Large scale: Continuous mechanics uses partial differential equations (PDEs) to represent physical phenomena that progress over time and space at the macroscopic scale, including fluid flows, heat transfer, and electromagnetic waves. AI methods have provided solutions to problems such as improving computing efficiency, generalization, and multi-resolution analysis.

1.2 Technical Areas of AI

The following presents some common technical challenges that exist in multiple fields in AI4Science.

Symmetry: Symmetries are very strong inductive biases, and a key challenge of AI4Science is how to effectively integrate symmetries in AI models.

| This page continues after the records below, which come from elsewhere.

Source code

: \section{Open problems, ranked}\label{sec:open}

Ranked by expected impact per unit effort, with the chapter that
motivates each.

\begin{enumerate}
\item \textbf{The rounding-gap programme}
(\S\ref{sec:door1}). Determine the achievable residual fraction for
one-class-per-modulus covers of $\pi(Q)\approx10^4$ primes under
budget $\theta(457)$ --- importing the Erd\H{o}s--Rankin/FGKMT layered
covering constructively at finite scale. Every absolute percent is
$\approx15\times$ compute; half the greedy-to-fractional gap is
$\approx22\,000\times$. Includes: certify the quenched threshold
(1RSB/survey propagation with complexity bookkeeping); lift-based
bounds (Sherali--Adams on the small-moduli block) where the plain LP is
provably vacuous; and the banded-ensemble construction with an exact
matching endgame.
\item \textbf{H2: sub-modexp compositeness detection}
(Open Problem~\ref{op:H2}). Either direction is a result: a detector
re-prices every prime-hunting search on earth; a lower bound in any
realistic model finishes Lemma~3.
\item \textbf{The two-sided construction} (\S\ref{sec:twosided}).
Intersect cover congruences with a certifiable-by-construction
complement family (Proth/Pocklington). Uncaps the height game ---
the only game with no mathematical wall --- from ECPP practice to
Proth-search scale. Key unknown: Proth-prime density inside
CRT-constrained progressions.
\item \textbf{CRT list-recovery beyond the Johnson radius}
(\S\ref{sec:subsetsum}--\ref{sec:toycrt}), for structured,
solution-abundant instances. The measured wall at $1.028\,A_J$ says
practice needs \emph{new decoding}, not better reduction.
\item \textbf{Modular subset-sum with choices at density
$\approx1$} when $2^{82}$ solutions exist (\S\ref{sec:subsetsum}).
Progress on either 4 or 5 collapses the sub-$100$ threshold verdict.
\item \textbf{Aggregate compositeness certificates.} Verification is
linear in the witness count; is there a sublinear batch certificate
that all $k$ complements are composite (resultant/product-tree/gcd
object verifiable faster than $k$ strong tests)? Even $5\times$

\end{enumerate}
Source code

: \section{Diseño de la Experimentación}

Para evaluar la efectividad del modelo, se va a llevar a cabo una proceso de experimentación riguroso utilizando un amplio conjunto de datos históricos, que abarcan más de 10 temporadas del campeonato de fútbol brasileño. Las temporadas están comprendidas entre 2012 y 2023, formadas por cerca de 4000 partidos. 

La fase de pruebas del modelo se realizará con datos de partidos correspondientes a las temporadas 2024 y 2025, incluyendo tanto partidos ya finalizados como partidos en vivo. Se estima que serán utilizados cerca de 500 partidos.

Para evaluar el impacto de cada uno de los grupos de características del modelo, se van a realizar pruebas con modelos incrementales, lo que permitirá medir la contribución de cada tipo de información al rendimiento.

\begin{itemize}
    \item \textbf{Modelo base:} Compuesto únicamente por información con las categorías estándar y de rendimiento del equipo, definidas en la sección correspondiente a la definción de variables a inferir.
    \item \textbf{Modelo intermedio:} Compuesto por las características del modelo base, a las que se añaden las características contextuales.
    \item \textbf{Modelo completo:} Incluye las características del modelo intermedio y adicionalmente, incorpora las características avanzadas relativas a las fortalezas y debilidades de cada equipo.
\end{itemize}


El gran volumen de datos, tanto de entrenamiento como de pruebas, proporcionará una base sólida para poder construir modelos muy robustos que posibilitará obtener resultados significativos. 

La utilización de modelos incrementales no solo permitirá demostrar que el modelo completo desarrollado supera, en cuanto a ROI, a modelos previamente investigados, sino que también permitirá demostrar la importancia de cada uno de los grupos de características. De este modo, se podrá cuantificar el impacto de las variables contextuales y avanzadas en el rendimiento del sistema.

Interpretability: Interpretability is critical to understanding the laws of physical worlds in AI4Science.

Out-of-distribution (OOD) generalization and causality: To avoid generating training data for each different setting, causal factors capable of OOD generalization need to be identified.

Foundation and large language models: Foundations models involved in natural language processing (NLP) tasks are pre-trained under self-supervised or generalizable supervision, allowing various downstream tasks to be performed in zero-shot or few-shot mode. The paper describes how this paradigm accelerates discoveries in AI4Science.

Uncertainty quantification (UQ): It studies how to guarantee robust decision-making under data and model uncertainties.

Education: To facilitate learning and education, the paper lists the resources that the author considers useful and provides views on how the community can better promote the integration of AI with science and education.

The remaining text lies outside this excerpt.